Who knew that a few cells from a 31-year-old African American tobacco farmer could inspire a New York Times bestselling book, an upcoming movie featuring Oprah, and most importantly, 50-plus years of life-saving medical and biological research?

Yet, that's what happened with the eternally infamous Henrietta Lacks and the cervical cancer cells that took her life in 1951. Her HeLa cells became the first cancer-cell line that scientist could consistently grow in culture, leading to medical breakthroughs, like the polio vaccine, and drugs for illnesses like herpes, leukemia, influenza, hemophilia, and Parkinson's disease.

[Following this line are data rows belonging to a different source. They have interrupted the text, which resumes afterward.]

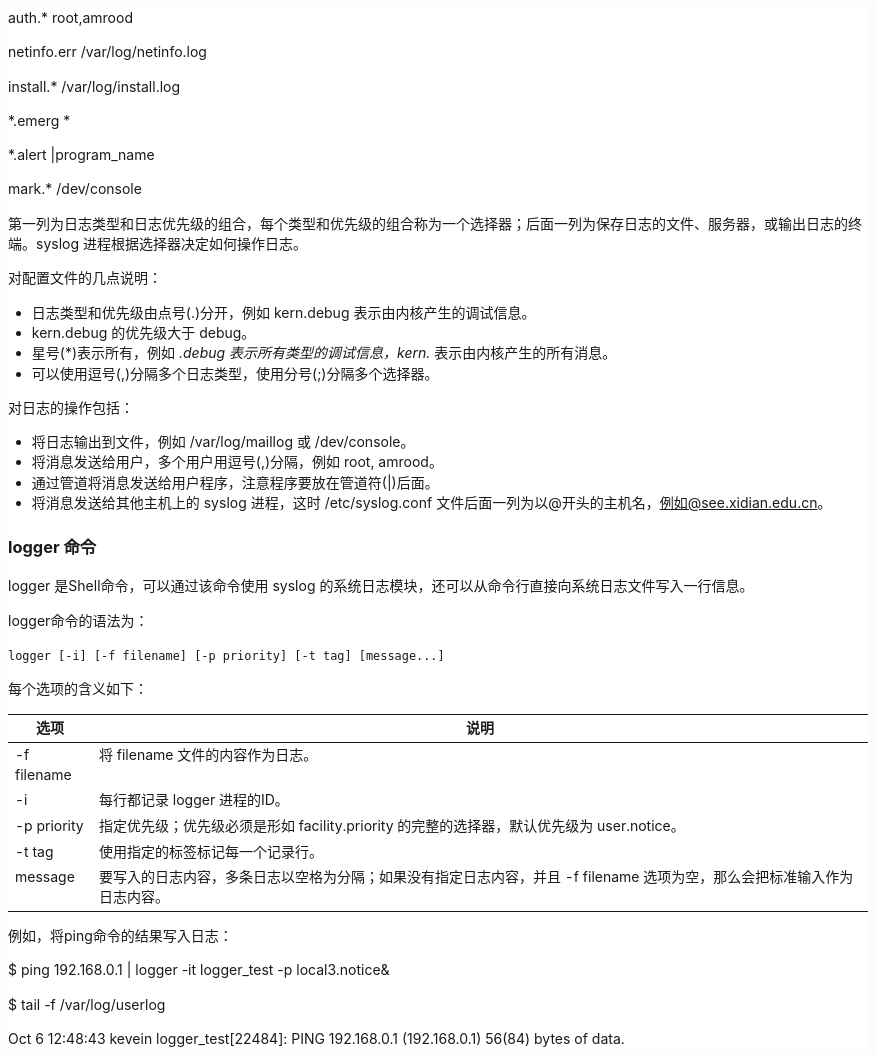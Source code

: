 auth.* root,amrood

netinfo.err /var/log/netinfo.log

install.* /var/log/install.log

*.emerg *

*.alert |program_name

mark.* /dev/console

第一列为日志类型和日志优先级的组合，每个类型和优先级的组合称为一个选择器；后面一列为保存日志的文件、服务器，或输出日志的终端。syslog 进程根据选择器决定如何操作日志。

对配置文件的几点说明：

- 日志类型和优先级由点号(.)分开，例如 kern.debug 表示由内核产生的调试信息。
- kern.debug 的优先级大于 debug。
- 星号(*)表示所有，例如 *.debug 表示所有类型的调试信息，kern.* 表示由内核产生的所有消息。
- 可以使用逗号(,)分隔多个日志类型，使用分号(;)分隔多个选择器。

对日志的操作包括：

- 将日志输出到文件，例如 /var/log/maillog 或 /dev/console。
- 将消息发送给用户，多个用户用逗号(,)分隔，例如 root, amrood。
- 通过管道将消息发送给用户程序，注意程序要放在管道符(|)后面。
- 将消息发送给其他主机上的 syslog 进程，这时 /etc/syslog.conf 文件后面一列为以@开头的主机名，例如@see.xidian.edu.cn。

### logger 命令

logger 是Shell命令，可以通过该命令使用 syslog 的系统日志模块，还可以从命令行直接向系统日志文件写入一行信息。

logger命令的语法为：

```
logger [-i] [-f filename] [-p priority] [-t tag] [message...]

```

每个选项的含义如下：

| 选项          | 说明                                       |
| ----------- | ---------------------------------------- |
| -f filename | 将 filename 文件的内容作为日志。                    |
| -i          | 每行都记录 logger 进程的ID。                      |
| -p priority | 指定优先级；优先级必须是形如 facility.priority 的完整的选择器，默认优先级为 user.notice。 |
| -t tag      | 使用指定的标签标记每一个记录行。                         |
| message     | 要写入的日志内容，多条日志以空格为分隔；如果没有指定日志内容，并且 -f filename 选项为空，那么会把标准输入作为日志内容。 |

例如，将ping命令的结果写入日志：

$ ping 192.168.0.1 | logger -it logger_test -p local3.notice&

$ tail -f /var/log/userlog

Oct 6 12:48:43 kevein logger_test[22484]: PING 192.168.0.1 (192.168.0.1) 56(84) bytes of data.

However, the Lacks family has never been directly compensated for the multimillion-dollar industry that spawned from their mother's cells, although a foundation was established to support them after the publication of The Immortal Life of Henrietta Lacks.

Moreover, they've barely had a say as to how the cells are used.

Today, the National Institutes of Health (NIH) announced an agreement with the Lacks family that will make the genomic sequence of the cells freely available, but also let her descendants decide who is allowed to perform research on the cells while receiving NIH funding.

"The generated whole-genome sequence of the HeLa cell line is a valuable resource that may lead to new biomedical insights based on research that use these cells," said Eric D. Green, director of the National Human Genome Research Institute within the NIH. "We are grateful to the Lacks' family for agreeing to a framework that makes these valuable data available to researchers."

The Path To Open Access

Two events led to this resolution. First in March, a team in Europe published results on the HeLa genome sequence and uploaded the data onto publically accessible website. This led to a public outcry from Rebecca Skloot, author of the bestselling The Immortal Life of Henrietta Lacks, in an NYT Op-Ed.

"Imagine if someone secretly sent samples of your DNA to one of many companies that promise to tell you what your genes say about you," wrote Skloot. "Now imagine they posted your genetic information online, with your name on it. Some people may not mind. But I assure you, many do: genetic information can be stigmatizing, and while it's illegal for employers or health insurance providers to discriminate based on that information, this is not true for life insurance, disability coverage or long-term care."

The European scientists later apologized and took down the data.

Second, a research group from the University of Washington conducted an investigation of why HeLa cells are so special and why they are "immortal". The research was funded by the NIH, which mandates full public disclosure of data as one of the terms of using NIH grant money. Anticipating a similar ethical conflict in this case, the NIH approached the Lacks family on forming a possible partnership that will allow future research to be public.

"The sequencing and posting of the HeLa genome brought into sharp relief important ethical and policy issues," said NIH Director Dr. Francis Collins. "To understand the family's perspectives, we met with them face to face three times over four months, and listened carefully to their concerns. Ultimately, we arrived at a path forward that respects their wishes and allows science to progress. We are indebted to the Lacks family for their generosity and thoughtfulness."

Sources: Hudson KL, Collins FS. Family Matters. Nature. 2013.

Adey A, Burton JN, Kitzman JO, et al. The haplotype-resolved genome and epigenome of the aneuploid HeLa cancer cell line. Nature. 2013.